The Planetary Science Journal published a study called 'X-Ray Energy Deposition Model for Simulating Asteroid Response to a Nuclear Planetary Defense Mitigation Mission.' It notes that in the event of a potentially catastrophic asteroid impact, with sufficient warning time, deploying a nuclear device remains a powerful option for planetary defense if other methods prove insufficient.
The study describes a new approach to modeling the spread of x-ray energy from a nuclear device on an asteroid's surface. These simulations require a variety of different complex physics packages and are computationally expensive.
An efficient and accurate way of modeling this system is necessary for exploring a mission's sensitivity to the asteroid's range of physical properties, the researchers wrote. The system must also run at high speeds so there is enough time to prepare countermeasures. The new model, developed by LLNL, also takes into account numerous complex factors, such as reradiation and the penetration of light into asteroid materials.

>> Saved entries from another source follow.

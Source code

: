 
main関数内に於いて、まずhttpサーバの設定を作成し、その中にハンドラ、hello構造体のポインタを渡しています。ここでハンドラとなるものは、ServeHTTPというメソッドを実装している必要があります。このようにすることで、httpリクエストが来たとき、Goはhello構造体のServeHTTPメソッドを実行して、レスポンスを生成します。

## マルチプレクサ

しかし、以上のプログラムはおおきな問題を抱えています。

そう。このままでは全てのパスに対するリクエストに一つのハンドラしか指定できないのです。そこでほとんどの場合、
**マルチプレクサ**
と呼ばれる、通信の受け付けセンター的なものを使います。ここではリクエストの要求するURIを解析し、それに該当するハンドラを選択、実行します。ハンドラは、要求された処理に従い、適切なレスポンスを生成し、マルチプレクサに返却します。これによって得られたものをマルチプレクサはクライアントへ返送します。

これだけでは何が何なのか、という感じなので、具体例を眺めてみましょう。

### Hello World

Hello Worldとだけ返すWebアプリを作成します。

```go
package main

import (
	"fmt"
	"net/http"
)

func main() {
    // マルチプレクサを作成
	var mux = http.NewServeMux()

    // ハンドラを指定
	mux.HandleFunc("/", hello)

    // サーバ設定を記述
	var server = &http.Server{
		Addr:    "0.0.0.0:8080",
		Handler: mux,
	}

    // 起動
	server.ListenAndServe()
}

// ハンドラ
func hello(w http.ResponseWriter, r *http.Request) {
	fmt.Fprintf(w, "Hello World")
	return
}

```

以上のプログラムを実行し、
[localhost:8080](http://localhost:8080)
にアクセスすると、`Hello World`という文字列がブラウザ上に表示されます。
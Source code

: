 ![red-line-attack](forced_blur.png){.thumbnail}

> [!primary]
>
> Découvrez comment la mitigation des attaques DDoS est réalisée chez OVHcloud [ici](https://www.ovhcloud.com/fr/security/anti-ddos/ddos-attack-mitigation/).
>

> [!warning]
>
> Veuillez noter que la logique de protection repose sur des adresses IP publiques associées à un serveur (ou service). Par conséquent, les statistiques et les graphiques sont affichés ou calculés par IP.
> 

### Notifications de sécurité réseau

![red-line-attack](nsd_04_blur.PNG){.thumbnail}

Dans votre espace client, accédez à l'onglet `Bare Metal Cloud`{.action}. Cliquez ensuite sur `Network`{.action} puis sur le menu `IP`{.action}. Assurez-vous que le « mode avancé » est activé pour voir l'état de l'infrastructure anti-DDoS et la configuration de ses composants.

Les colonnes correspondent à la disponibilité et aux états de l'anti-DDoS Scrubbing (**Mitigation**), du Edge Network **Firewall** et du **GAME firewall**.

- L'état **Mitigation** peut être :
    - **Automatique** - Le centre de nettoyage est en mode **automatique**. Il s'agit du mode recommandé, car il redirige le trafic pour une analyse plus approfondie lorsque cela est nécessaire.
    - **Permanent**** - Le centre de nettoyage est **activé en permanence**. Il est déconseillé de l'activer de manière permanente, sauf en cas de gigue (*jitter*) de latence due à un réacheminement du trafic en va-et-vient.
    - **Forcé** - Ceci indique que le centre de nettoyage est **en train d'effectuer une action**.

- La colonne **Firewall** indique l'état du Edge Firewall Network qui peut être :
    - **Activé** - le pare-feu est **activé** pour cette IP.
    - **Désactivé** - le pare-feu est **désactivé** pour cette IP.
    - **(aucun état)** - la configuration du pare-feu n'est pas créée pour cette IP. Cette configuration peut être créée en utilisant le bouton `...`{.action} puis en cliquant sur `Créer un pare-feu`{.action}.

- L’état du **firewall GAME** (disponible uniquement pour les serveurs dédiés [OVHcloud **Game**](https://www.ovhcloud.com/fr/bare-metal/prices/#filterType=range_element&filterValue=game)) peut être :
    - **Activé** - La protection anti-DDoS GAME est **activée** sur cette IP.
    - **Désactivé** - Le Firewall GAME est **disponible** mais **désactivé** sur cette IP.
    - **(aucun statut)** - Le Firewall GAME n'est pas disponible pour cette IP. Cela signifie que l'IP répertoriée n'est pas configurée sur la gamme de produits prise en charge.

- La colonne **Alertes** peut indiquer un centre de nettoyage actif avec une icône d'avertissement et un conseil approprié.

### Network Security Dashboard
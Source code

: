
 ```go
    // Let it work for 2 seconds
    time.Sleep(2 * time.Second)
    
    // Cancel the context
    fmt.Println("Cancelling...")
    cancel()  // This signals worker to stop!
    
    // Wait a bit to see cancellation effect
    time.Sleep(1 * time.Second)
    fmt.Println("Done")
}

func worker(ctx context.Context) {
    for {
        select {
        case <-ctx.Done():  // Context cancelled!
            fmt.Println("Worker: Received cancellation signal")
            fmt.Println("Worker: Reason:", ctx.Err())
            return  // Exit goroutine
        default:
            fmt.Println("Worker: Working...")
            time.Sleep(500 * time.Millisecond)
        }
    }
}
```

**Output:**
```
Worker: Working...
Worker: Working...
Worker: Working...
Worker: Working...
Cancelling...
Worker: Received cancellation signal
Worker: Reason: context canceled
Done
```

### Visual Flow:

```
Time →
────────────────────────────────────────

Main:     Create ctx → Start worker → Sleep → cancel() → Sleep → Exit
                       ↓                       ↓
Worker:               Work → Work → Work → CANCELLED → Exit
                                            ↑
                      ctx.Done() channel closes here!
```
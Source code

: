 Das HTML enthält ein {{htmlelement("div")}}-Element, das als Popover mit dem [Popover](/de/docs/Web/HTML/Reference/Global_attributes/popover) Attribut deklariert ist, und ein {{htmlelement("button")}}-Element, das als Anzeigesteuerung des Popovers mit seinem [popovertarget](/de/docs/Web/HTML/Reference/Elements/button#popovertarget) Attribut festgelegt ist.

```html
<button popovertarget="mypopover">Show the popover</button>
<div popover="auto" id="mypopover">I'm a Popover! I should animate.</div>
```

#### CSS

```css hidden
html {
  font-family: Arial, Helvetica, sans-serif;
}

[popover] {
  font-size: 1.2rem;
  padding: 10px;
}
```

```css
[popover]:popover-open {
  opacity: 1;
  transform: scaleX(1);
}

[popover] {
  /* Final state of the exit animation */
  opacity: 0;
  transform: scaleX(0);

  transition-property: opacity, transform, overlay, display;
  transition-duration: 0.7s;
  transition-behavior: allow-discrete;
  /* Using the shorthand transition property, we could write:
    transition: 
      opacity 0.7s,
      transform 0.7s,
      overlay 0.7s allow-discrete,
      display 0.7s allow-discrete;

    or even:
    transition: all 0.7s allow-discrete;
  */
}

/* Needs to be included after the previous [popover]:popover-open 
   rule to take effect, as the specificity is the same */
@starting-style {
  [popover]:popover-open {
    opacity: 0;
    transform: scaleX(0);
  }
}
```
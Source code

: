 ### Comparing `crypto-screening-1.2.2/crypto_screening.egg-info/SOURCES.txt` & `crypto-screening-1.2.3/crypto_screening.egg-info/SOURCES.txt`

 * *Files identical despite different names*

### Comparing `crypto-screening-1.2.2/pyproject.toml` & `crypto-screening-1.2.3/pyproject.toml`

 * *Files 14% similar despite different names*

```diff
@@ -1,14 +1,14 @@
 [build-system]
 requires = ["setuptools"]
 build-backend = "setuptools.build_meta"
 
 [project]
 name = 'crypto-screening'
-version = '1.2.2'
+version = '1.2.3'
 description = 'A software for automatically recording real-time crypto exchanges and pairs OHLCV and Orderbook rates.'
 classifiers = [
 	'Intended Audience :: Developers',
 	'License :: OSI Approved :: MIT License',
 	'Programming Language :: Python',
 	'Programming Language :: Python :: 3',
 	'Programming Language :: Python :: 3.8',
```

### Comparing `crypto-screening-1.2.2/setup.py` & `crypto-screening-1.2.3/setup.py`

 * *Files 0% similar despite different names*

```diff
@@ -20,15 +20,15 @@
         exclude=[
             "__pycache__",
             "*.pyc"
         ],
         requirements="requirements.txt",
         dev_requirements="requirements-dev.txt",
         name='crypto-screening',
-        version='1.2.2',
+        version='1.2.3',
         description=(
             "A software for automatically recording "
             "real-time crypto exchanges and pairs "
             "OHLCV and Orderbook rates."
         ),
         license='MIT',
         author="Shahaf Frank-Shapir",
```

"Should a real planetary defense emergency arise, decisions around launching reconnaissance and/or mitigation missions will need to be informed by state-of-the-art modeling and simulation capabilities," researchers explained.
"If we have enough warning time, we could potentially launch a nuclear device, sending it millions of miles away to an asteroid that is headed toward Earth," said LLNL physicist Mary Burkey. "We would then detonate the device and either deflect the asteroid, keeping it intact but providing a controlled push away from Earth, or we could disrupt the asteroid, breaking it up into small, fast-moving fragments that would also miss the planet," Dr Burkey explained.
It's noted in the study that significant progress has been made in developing options for preventing catastrophic Earth impacts, most notably as a result of NASA's Double Asteroid Redirection Test (DART). The 2022 mission saw a 1,260-pound spacecraft intentionally directed into a 530-foot-wide asteroid called Dimorphos at 14,000 mph. The mission was a huge success, shortening the asteroid's orbit by 33 minutes. Dimorphos' orbit around its larger parent asteroid, Didymos, has been shortened from 11 hours and 55 minutes to 11 hours and 23 minutes due to the collision.
"While the probability of a large asteroid impact during our lifetime is low, the potential consequences could be devastating," LLNL physicist Megan Bruck Syal warned. With the new model, it's hoped that humanity will have more options when it comes to stopping a massive space objecting hitting our planet.